> _WHAT IS REQUIRED_: Find the string "writing" in the records and copy each line where it occurs.

══ MATERIAL PROVIDED ══

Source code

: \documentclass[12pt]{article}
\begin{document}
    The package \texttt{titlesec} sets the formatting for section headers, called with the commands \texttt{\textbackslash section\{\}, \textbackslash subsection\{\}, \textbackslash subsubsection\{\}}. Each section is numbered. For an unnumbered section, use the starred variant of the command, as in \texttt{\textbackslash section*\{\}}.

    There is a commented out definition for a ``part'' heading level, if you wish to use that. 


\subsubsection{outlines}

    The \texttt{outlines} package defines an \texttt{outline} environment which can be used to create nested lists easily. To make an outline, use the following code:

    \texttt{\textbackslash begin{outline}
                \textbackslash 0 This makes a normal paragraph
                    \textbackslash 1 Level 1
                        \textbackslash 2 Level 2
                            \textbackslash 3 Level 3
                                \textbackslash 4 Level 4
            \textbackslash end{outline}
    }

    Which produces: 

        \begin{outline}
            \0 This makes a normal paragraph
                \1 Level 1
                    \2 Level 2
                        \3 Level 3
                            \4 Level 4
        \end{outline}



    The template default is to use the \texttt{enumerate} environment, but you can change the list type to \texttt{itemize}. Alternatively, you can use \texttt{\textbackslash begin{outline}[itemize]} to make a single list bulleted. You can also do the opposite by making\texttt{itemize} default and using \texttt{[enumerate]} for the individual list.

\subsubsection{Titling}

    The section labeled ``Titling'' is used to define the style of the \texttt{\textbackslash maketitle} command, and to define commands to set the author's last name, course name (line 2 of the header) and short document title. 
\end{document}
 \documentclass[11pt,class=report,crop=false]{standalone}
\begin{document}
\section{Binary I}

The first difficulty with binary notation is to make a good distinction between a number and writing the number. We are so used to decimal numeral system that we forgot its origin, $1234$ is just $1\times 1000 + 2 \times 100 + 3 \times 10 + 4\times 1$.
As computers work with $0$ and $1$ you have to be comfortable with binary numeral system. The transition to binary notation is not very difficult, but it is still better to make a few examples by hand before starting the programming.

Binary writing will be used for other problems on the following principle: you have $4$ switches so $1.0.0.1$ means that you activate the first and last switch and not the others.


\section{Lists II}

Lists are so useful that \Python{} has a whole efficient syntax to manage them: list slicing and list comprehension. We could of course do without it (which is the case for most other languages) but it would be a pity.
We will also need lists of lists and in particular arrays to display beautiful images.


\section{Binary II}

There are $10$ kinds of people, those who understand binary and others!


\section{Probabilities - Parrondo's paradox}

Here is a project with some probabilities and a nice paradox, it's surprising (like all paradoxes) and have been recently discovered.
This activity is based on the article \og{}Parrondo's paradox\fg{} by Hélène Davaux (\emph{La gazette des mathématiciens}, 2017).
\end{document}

═══

> _COMPLETED TASK_:
The first difficulty with binary notation is to make a good distinction between a number and writing the number. We are so used to decimal numeral system that we forgot its origin, $1234$ is just $1\times 1000 + 2 \times 100 + 3 \times 10 + 4\times 1$.
Binary writing will be used for other problems on the following principle: you have $4$ switches so $1.0.0.1$ means that you activate the first and last switch and not the others.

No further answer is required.